Markets Report - 10 October 2022
- Forex Firm
- Oct 3, 2022
- 2 min read
Updated: Oct 10, 2022
A daily breakdown of the markets for the 10th October 2022, provided to you by Sterlex.

🇪🇺💶Expect inflation to go down in 2023, but the question is how fast. Risks of second-round wage effects on inflation will increase. The European Central Bank (ECB) will have to take significant interest step again in October. After all, our BEER FX equilibrium model has consistently shown that the EZ-US terms of trade (price of exports divided by price of imports) differential is the primary determinant of real EUR/USD medium-term swings, and currently shows that the pair is not undervalued. The energy crisis is forcing a radical shift in the export-oriented economic framework of the eurozone, a theme that will prevent a rapid return to above-parity levels in EUR/USD. Expect significant moves by ECB will be needed in 2023 to get inflation down. Markets seem to underestimate the upward risks in the inflation outlook.
🇬🇧💷The Bank of England announces the launch of the Temporary Expanded Collateral Repo Facility (TECRF) to support market functioning. That said, any meaningful upside still seems elusive amid concerns about the UK government's fiscal policy and recession fears. This, in turn, provides a modest lift to the British pound and assists the GBP/USD pair to rebound over 50 pips from the 1.1050 area, or a one-week low touched last Friday. The GBP/USD pair stalls its recent sharp pullback from the vicinity of the 1.1500 psychological mark and attracts some buying on the first day of a new week. Spot prices edge higher through the early European session and climb back above the 1.1100 mark, though lack bullish conviction.

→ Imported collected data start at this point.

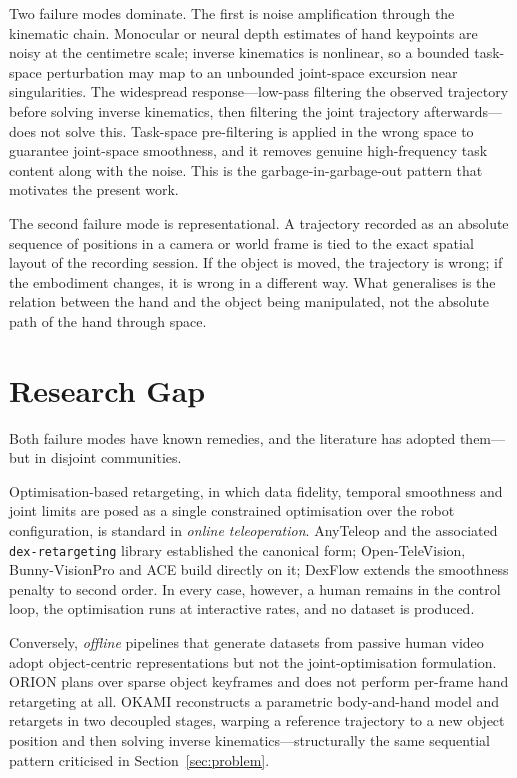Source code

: Two failure modes dominate. The first is noise amplification through the
kinematic chain. Monocular or neural depth estimates of hand keypoints are
noisy at the centimetre scale; inverse kinematics is nonlinear, so a bounded
task-space perturbation may map to an unbounded joint-space excursion near
singularities. The widespread response---low-pass filtering the observed
trajectory before solving inverse kinematics, then filtering the joint
trajectory afterwards---does not solve this. Task-space pre-filtering is
applied in the wrong space to guarantee joint-space smoothness, and it removes
genuine high-frequency task content along with the noise. This is the
garbage-in-garbage-out pattern that motivates the present work.

The second failure mode is representational. A trajectory recorded as an
absolute sequence of positions in a camera or world frame is tied to the exact
spatial layout of the recording session. If the object is moved, the trajectory
is wrong; if the embodiment changes, it is wrong in a different way. What
generalises is the relation between the hand and the object being manipulated,
not the absolute path of the hand through space.

\section{Research Gap}
\label{sec:gap}

Both failure modes have known remedies, and the literature has adopted them---
but in disjoint communities.

Optimisation-based retargeting, in which data fidelity, temporal smoothness and
joint limits are posed as a single constrained optimisation over the robot
configuration, is standard in \emph{online teleoperation}. AnyTeleop and the
associated \texttt{dex-retargeting} library established the canonical form;
Open-TeleVision, Bunny-VisionPro and ACE build directly on it; DexFlow extends
the smoothness penalty to second order. In every case, however, a human remains
in the control loop, the optimisation runs at interactive rates, and no dataset
is produced.

Conversely, \emph{offline} pipelines that generate datasets from passive human
video adopt object-centric representations but not the joint-optimisation
formulation. ORION plans over sparse object keyframes and does not perform
per-frame hand retargeting at all. OKAMI reconstructs a parametric body-and-hand
model and retargets in two decoupled stages, warping a reference trajectory to
a new object position and then solving inverse kinematics---structurally the
same sequential pattern criticised in Section~\ref{sec:problem}.

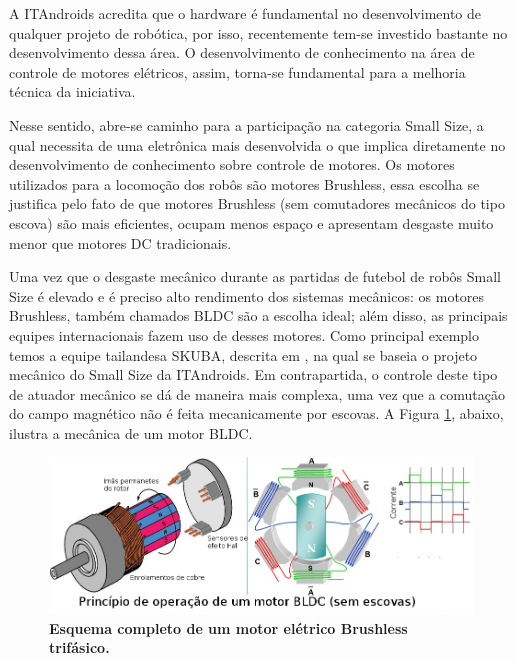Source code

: \documentclass[10pt,fleqn,a4paper]{article}
\begin{document}
    A ITAndroids acredita que o hardware é fundamental no desenvolvimento de qualquer projeto de robótica, por isso, recentemente tem-se investido bastante no desenvolvimento dessa área. O desenvolvimento de conhecimento na área de controle de motores elétricos, assim, torna-se fundamental para a melhoria técnica da iniciativa.
    
    Nesse sentido, abre-se caminho para a participação na categoria Small Size, a qual necessita de uma eletrônica mais desenvolvida o que implica diretamente no desenvolvimento de conhecimento sobre controle de motores. Os motores utilizados para a locomoção dos robôs são motores Brushless, essa escolha se justifica pelo fato de que motores Brushless (sem comutadores mecânicos do tipo escova) são mais eficientes, ocupam menos espaço e apresentam desgaste muito menor que motores DC tradicionais.
    
    Uma vez que o desgaste mecânico durante as partidas de futebol de robôs Small Size é elevado e é preciso alto rendimento dos sistemas mecânicos: os motores Brushless, também chamados BLDC são a escolha ideal; além disso, as principais equipes internacionais fazem uso de desses motores. Como principal exemplo temos a equipe tailandesa SKUBA, descrita em \cite{skuba}, na qual se baseia o projeto mecânico do Small Size da ITAndroids. Em contrapartida, o controle deste tipo de atuador mecânico se dá de maneira mais complexa, uma vez que a comutação do campo magnético não é feita mecanicamente por escovas. A Figura \ref{fig:esquemamotor}, abaixo, ilustra a mecânica de um motor BLDC.

	\begin{figure}[ht]
		\begin{center}
			\includegraphics[angle=0, scale=0.2]{images/4-Pole-brushless-DC-motor-animation}
		\end{center}
		\caption{\textbf{Esquema completo de um motor elétrico Brushless trifásico.}}
		\label{fig:esquemamotor}
	\end{figure}
    
\end{document}

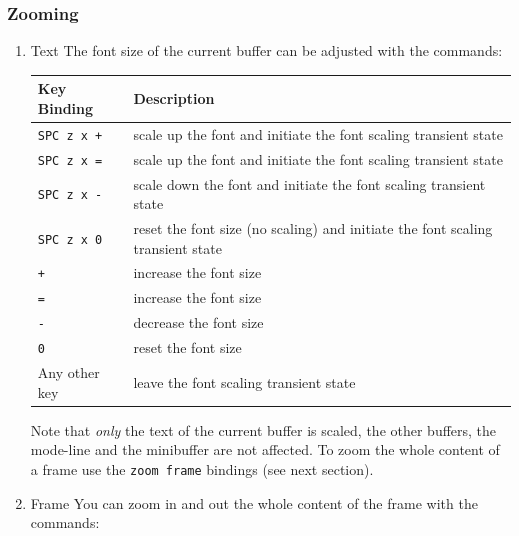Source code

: \documentclass[11pt]{article}
\begin{document}
\subsubsection{Zooming}
\label{sec:org8c8e114}
\begin{enumerate}
\item Text
\label{sec:orgae9b8c9}
The font size of the current buffer can be adjusted with the commands:

\begin{center}
\begin{tabular}{ll}
Key Binding & Description\\
\hline
\texttt{SPC z x +} & scale up the font and initiate the font scaling transient state\\
\texttt{SPC z x =} & scale up the font and initiate the font scaling transient state\\
\texttt{SPC z x -} & scale down the font and initiate the font scaling transient state\\
\texttt{SPC z x 0} & reset the font size (no scaling) and initiate the font scaling transient state\\
\texttt{+} & increase the font size\\
\texttt{=} & increase the font size\\
\texttt{-} & decrease the font size\\
\texttt{0} & reset the font size\\
Any other key & leave the font scaling transient state\\
\end{tabular}
\end{center}

Note that \emph{only} the text of the current buffer is scaled, the other buffers,
the mode-line and the minibuffer are not affected. To zoom the whole content of
a frame use the \texttt{zoom frame} bindings (see next section).

\item Frame
\label{sec:org86b9b3b}
You can zoom in and out the whole content of the frame with the commands:


\end{enumerate}
\end{document}
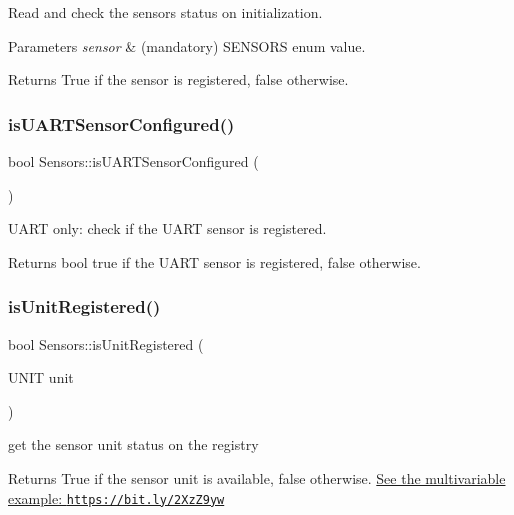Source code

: Read and check the sensors status on initialization. 


\begin{DoxyParams}{Parameters}
{\em sensor} & (mandatory) S\+E\+N\+S\+O\+RS enum value. \\
\hline
\end{DoxyParams}
\begin{DoxyReturn}{Returns}
True if the sensor is registered, false otherwise. 
\end{DoxyReturn}
\mbox{\label{classSensors_aa99811f9bb9778253e4d0476fab7b86c}} 
\subsubsection{\texorpdfstring{is\+U\+A\+R\+T\+Sensor\+Configured()}{isUARTSensorConfigured()}}
{\footnotesize\ttfamily bool Sensors\+::is\+U\+A\+R\+T\+Sensor\+Configured (\begin{DoxyParamCaption}{ }\end{DoxyParamCaption})}



U\+A\+RT only\+: check if the U\+A\+RT sensor is registered. 

\begin{DoxyReturn}{Returns}
bool true if the U\+A\+RT sensor is registered, false otherwise. 
\end{DoxyReturn}
\mbox{\label{classSensors_ac1acd7bf32bda39fdfde1753af3ceef2}} 
\subsubsection{\texorpdfstring{is\+Unit\+Registered()}{isUnitRegistered()}}
{\footnotesize\ttfamily bool Sensors\+::is\+Unit\+Registered (\begin{DoxyParamCaption}\item[{U\+N\+IT}]{unit }\end{DoxyParamCaption})}



get the sensor unit status on the registry 

\begin{DoxyReturn}{Returns}
True if the sensor unit is available, false otherwise. \hyperlink{}{See the multivariable example\+: \href{https://bit.ly/2XzZ9yw}{\tt https\+://bit.\+ly/2\+Xz\+Z9yw} }
\end{DoxyReturn}
\mbox{\label{classSensors_aed05af978baed0801ff4de5f1c367cf0}} 
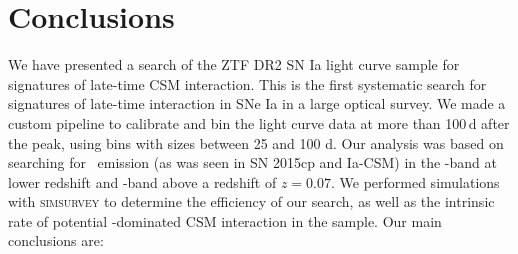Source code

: \documentclass[a4paper,oneside,12pt, class=Latex/Classes/PhDthesisPSnPDF, crop=false]{standalone}
\begin{document}
\section{Conclusions}
\label{conclusion}
We have presented a search of the ZTF DR2 SN Ia light curve sample for signatures of late-time CSM interaction. This is the first systematic search for signatures of late-time interaction in SNe Ia in a large optical survey. We made a custom pipeline to calibrate and bin the light curve data at more than 100\,d after the peak, using bins with sizes between 25 and 100 d. Our analysis was based on searching for \Halpha~emission (as was seen in SN 2015cp and Ia-CSM) in the \ztfr-band at lower redshift and \ztfi-band above a redshift of $z = 0.07$. We performed simulations with \textsc{simsurvey} to determine the efficiency of our search, as well as the intrinsic rate of potential \Halpha-dominated CSM interaction in the sample. Our main conclusions are:
\end{document}
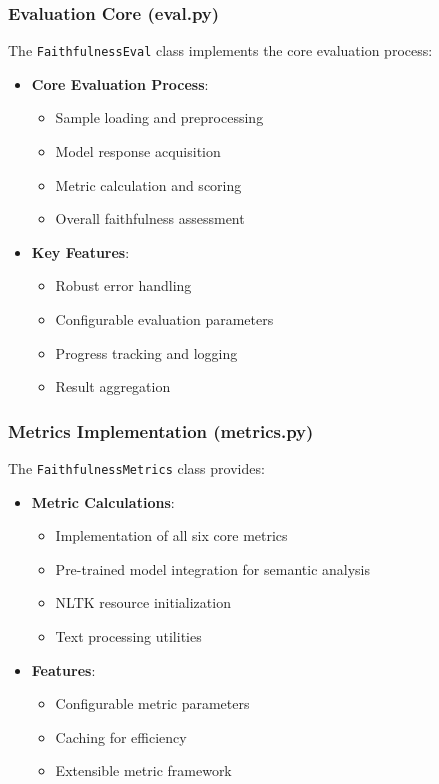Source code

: \subsubsection{Evaluation Core (eval.py)}
The \texttt{FaithfulnessEval} class implements the core evaluation process:
\begin{itemize}
    \item \textbf{Core Evaluation Process}:
    \begin{itemize}
        \item Sample loading and preprocessing
        \item Model response acquisition
        \item Metric calculation and scoring
        \item Overall faithfulness assessment
    \end{itemize}
    \item \textbf{Key Features}:
    \begin{itemize}
        \item Robust error handling
        \item Configurable evaluation parameters
        \item Progress tracking and logging
        \item Result aggregation
    \end{itemize}
\end{itemize}

\subsubsection{Metrics Implementation (metrics.py)}
The \texttt{FaithfulnessMetrics} class provides:
\begin{itemize}
    \item \textbf{Metric Calculations}:
    \begin{itemize}
        \item Implementation of all six core metrics
        \item Pre-trained model integration for semantic analysis
        \item NLTK resource initialization
        \item Text processing utilities
    \end{itemize}
    \item \textbf{Features}:
    \begin{itemize}
        \item Configurable metric parameters
        \item Caching for efficiency
        \item Extensible metric framework
    \end{itemize}
\end{itemize}

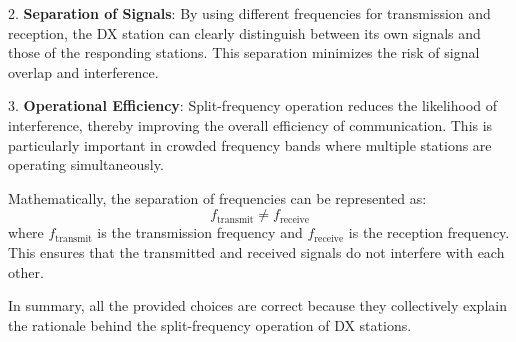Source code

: 2. \textbf{Separation of Signals}: By using different frequencies for transmission and reception, the DX station can clearly distinguish between its own signals and those of the responding stations. This separation minimizes the risk of signal overlap and interference.

3. \textbf{Operational Efficiency}: Split-frequency operation reduces the likelihood of interference, thereby improving the overall efficiency of communication. This is particularly important in crowded frequency bands where multiple stations are operating simultaneously.

Mathematically, the separation of frequencies can be represented as:
\[
f_{\text{transmit}} \neq f_{\text{receive}}
\]
where \( f_{\text{transmit}} \) is the transmission frequency and \( f_{\text{receive}} \) is the reception frequency. This ensures that the transmitted and received signals do not interfere with each other.

In summary, all the provided choices are correct because they collectively explain the rationale behind the split-frequency operation of DX stations.

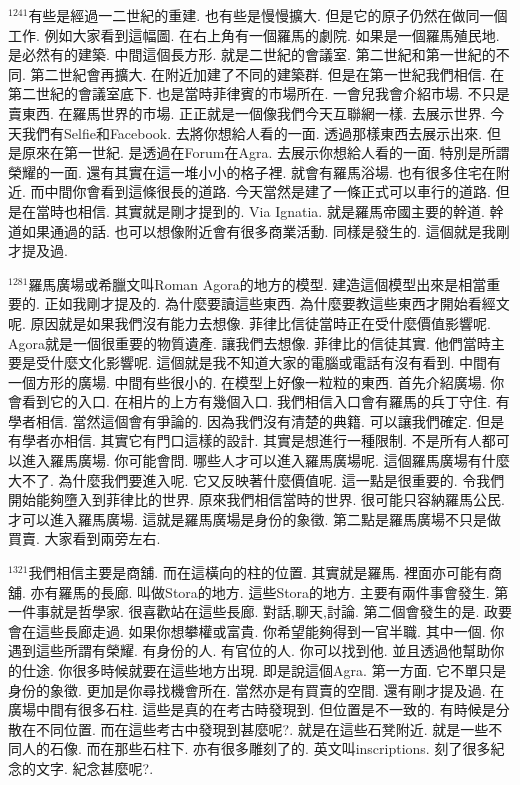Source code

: \documentclass{book}
\begin{document}
$^{1241}$有些是經過一二世紀的重建.
也有些是慢慢擴大.
但是它的原子仍然在做同一個工作.
例如大家看到這幅圖.
在右上角有一個羅馬的劇院.
如果是一個羅馬殖民地.
是必然有的建築.
中間這個長方形.
就是二世紀的會議室.
第二世紀和第一世紀的不同.
第二世紀會再擴大.
在附近加建了不同的建築群.
但是在第一世紀我們相信.
在第二世紀的會議室底下.
也是當時菲律賓的市場所在.
一會兒我會介紹市場.
不只是賣東西.
在羅馬世界的市場.
正正就是一個像我們今天互聯網一樣.
去展示世界.
今天我們有Selfie和Facebook.
去將你想給人看的一面.
透過那樣東西去展示出來.
但是原來在第一世紀.
是透過在Forum在Agra.
去展示你想給人看的一面.
特別是所謂榮耀的一面.
還有其實在這一堆小小的格子裡.
就會有羅馬浴場.
也有很多住宅在附近.
而中間你會看到這條很長的道路.
今天當然是建了一條正式可以車行的道路.
但是在當時也相信.
其實就是剛才提到的.
Via Ignatia.
就是羅馬帝國主要的幹道.
幹道如果通過的話.
也可以想像附近會有很多商業活動.
同樣是發生的.
這個就是我剛才提及過.

$^{1281}$羅馬廣場或希臘文叫Roman Agora的地方的模型.
建造這個模型出來是相當重要的.
正如我剛才提及的.
為什麼要讀這些東西.
為什麼要教這些東西才開始看經文呢.
原因就是如果我們沒有能力去想像.
菲律比信徒當時正在受什麼價值影響呢.
Agora就是一個很重要的物質遺產.
讓我們去想像.
菲律比的信徒其實.
他們當時主要是受什麼文化影響呢.
這個就是我不知道大家的電腦或電話有沒有看到.
中間有一個方形的廣場.
中間有些很小的.
在模型上好像一粒粒的東西.
首先介紹廣場.
你會看到它的入口.
在相片的上方有幾個入口.
我們相信入口會有羅馬的兵丁守住.
有學者相信.
當然這個會有爭論的.
因為我們沒有清楚的典籍.
可以讓我們確定.
但是有學者亦相信.
其實它有門口這樣的設計.
其實是想進行一種限制.
不是所有人都可以進入羅馬廣場.
你可能會問.
哪些人才可以進入羅馬廣場呢.
這個羅馬廣場有什麼大不了.
為什麼我們要進入呢.
它又反映著什麼價值呢.
這一點是很重要的.
令我們開始能夠墮入到菲律比的世界.
原來我們相信當時的世界.
很可能只容納羅馬公民.
才可以進入羅馬廣場.
這就是羅馬廣場是身份的象徵.
第二點是羅馬廣場不只是做買賣.
大家看到兩旁左右.

$^{1321}$我們相信主要是商舖.
而在這橫向的柱的位置.
其實就是羅馬.
裡面亦可能有商舖.
亦有羅馬的長廊.
叫做Stora的地方.
這些Stora的地方.
主要有兩件事會發生.
第一件事就是哲學家.
很喜歡站在這些長廊.
對話,聊天,討論.
第二個會發生的是.
政要會在這些長廊走過.
如果你想攀權或富貴.
你希望能夠得到一官半職.
其中一個.
你遇到這些所謂有榮耀.
有身份的人.
有官位的人.
你可以找到他.
並且透過他幫助你的仕途.
你很多時候就要在這些地方出現.
即是說這個Agra.
第一方面.
它不單只是身份的象徵.
更加是你尋找機會所在.
當然亦是有買賣的空間.
還有剛才提及過.
在廣場中間有很多石柱.
這些是真的在考古時發現到.
但位置是不一致的.
有時候是分散在不同位置.
而在這些考古中發現到甚麼呢?.
就是在這些石凳附近.
就是一些不同人的石像.
而在那些石柱下.
亦有很多雕刻了的.
英文叫inscriptions.
刻了很多紀念的文字.
紀念甚麼呢?.
\end{document}
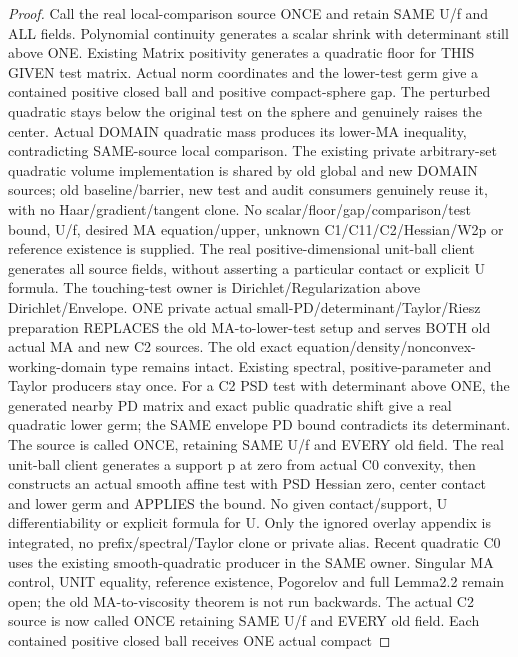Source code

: \begin{proof}
  \leanok
  Call the real local-comparison source ONCE and retain SAME U/f and ALL fields.
  Polynomial continuity generates a scalar shrink with determinant still above
  ONE. Existing Matrix positivity generates a quadratic floor for THIS GIVEN
  test matrix. Actual norm coordinates and the lower-test germ give a contained
  positive closed ball and positive compact-sphere gap. The perturbed quadratic
  stays below the original test on the sphere and genuinely raises the center.
  Actual DOMAIN quadratic mass produces its lower-MA inequality, contradicting
  SAME-source local comparison. The existing private arbitrary-set quadratic
  volume implementation is shared by old global and new DOMAIN sources; old
  baseline/barrier, new test and audit consumers genuinely reuse it, with no
  Haar/gradient/tangent clone. No scalar/floor/gap/comparison/test bound, U/f,
  desired MA equation/upper, unknown C1/C11/C2/Hessian/W2p or reference existence
  is supplied. The real positive-dimensional unit-ball client generates all
  source fields, without asserting a particular contact or explicit U formula.
  The touching-test owner is Dirichlet/Regularization above Dirichlet/Envelope. ONE private
  actual small-PD/determinant/Taylor/Riesz preparation REPLACES the old
  MA-to-lower-test setup and serves BOTH old actual MA and new C2 sources.
  The old exact equation/density/nonconvex-working-domain type remains intact.
  Existing spectral, positive-parameter and Taylor producers stay once. For
  a C2 PSD test with determinant above ONE, the generated nearby PD matrix
  and exact public quadratic shift give a real quadratic lower germ; the
  SAME envelope PD bound contradicts its determinant. The source is called
  ONCE, retaining SAME U/f and EVERY old field. The real unit-ball client
  generates a support p at zero from actual C0 convexity, then constructs an
  actual smooth affine test with PSD Hessian zero, center contact and lower
  germ and APPLIES the bound. No given contact/support, U differentiability
  or explicit formula for U. Only the ignored overlay appendix is integrated,
  no prefix/spectral/Taylor clone or private alias. Recent quadratic C0 uses
  the existing smooth-quadratic producer in the SAME owner. Singular MA
  control, UNIT equality, reference existence, Pogorelov and full Lemma2.2
  remain open; the old MA-to-viscosity theorem is not run backwards.
  The actual C2 source is now called ONCE retaining SAME U/f and EVERY old
  field. Each contained positive closed ball receives ONE actual compact

\end{proof}
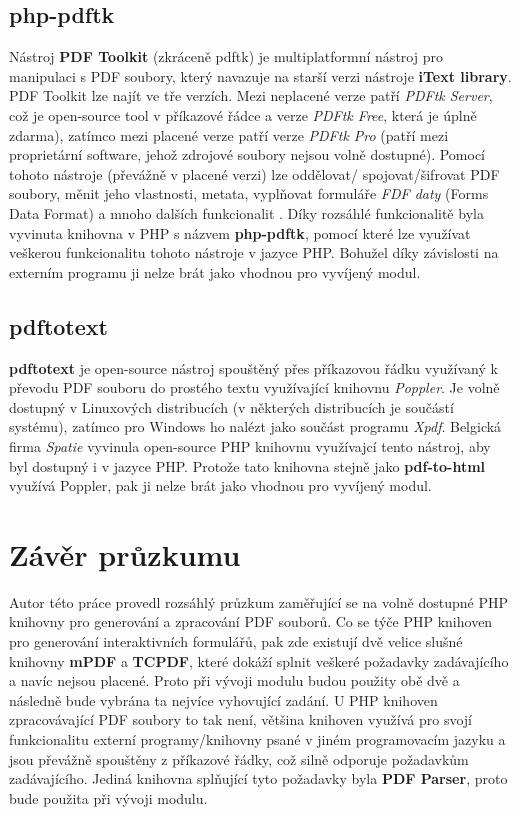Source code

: \subsection{php-pdftk}
Nástroj \textbf{PDF Toolkit} (zkráceně pdftk) je multiplatformní nástroj pro manipulaci s PDF soubory, který navazuje na starší verzi nástroje \textbf{iText library}. PDF Toolkit lze najít ve tře verzích. Mezi neplacené verze patří \textit{PDFtk Server}, což je open-source tool v příkazové řádce a verze \textit{PDFtk Free}, která je úplně zdarma), zatímco mezi placené verze patří verze \textit{PDFtk Pro} (patří mezi proprietární software, jehož zdrojové soubory nejsou volně dostupné). Pomocí tohoto nástroje (převážně v placené verzi) lze oddělovat/ spojovat/šifrovat PDF soubory, měnit jeho vlastnosti, metata, vyplňovat formuláře \textit{FDF daty} (Forms Data Format) a mnoho dalších funkcionalit \cite{phppdftk}. Díky rozsáhlé funkcionalitě byla vyvinuta knihovna v PHP s názvem \textbf{php-pdftk}, pomocí které lze využívat veškerou funkcionalitu tohoto nástroje v jazyce PHP. Bohužel díky závislosti na externím programu ji nelze brát jako vhodnou pro vyvíjený modul.
\subsection{pdftotext}
\textbf{pdftotext} je open-source nástroj spouštěný přes příkazovou řádku využívaný k převodu PDF souboru do prostého textu využívající knihovnu \textit{Poppler}. Je volně dostupný v Linuxových distribucích (v některých distribucích je součástí systému), zatímco pro Windows ho nalézt jako součást programu \textit{Xpdf}. Belgická firma \textit{Spatie} vyvinula open-source PHP knihovnu využívajcí tento nástroj, aby byl dostupný i v jazyce PHP. Protože tato knihovna stejně jako \textbf{pdf-to-html} využívá Poppler, pak ji nelze brát jako vhodnou pro vyvíjený modul.
\section{Závěr průzkumu}
Autor této práce provedl rozsáhlý průzkum zaměřující se na volně dostupné PHP knihovny pro generování a zpracování PDF souborů. Co se týče PHP knihoven pro generování interaktivních formulářů, pak zde existují  dvě velice slušné knihovny \textbf{mPDF} a \textbf{TCPDF}, které dokáží  splnit veškeré požadavky zadávajícího a navíc nejsou placené. Proto při vývoji modulu budou použity obě dvě a následně bude vybrána ta nejvíce vyhovující zadání. U PHP knihoven zpracovávající PDF soubory to tak není, většina knihoven využívá pro svojí funkcionalitu externí programy/knihovny psané v jiném programovacím jazyku a jsou převážně spouštěny z příkazové řádky, což silně odporuje požadavkům zadávajícího. Jediná knihovna splňující tyto požadavky byla \textbf{PDF Parser}, proto bude použita při vývoji modulu.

🇺🇸 🏦US markets are closed for a national holiday today, so we could see a quieter than usual start of the week in markets. This view has been bolstered further by recent solid results from some US fundamentals as well as the persevering hawkish message from Fed rate-setters. In the meantime, investors keep favouring the dollar amidst firmer speculation of a large rate hike at the next Fed event on November 2. The index advances for the fourth consecutive session at the beginning of the week in a context favourable to the risk-off trade, while market participants continue to digest Friday’s release of US Nonfarm Payrolls (+263K). Moving on, we remain bullish on the dollar, as the underlying narrative of a hawkish Fed – paired with lingering geopolitical and energy prices concerns – should keep risk sentiment weak and safe-haven flows into the greenback strong. Nothing scheduled in the US docket on Monday should leave the attention to speeches by Chicago Fed C Evans (2023 voter, centrist) and Vice Chair L Brainard (permanent voter, dove).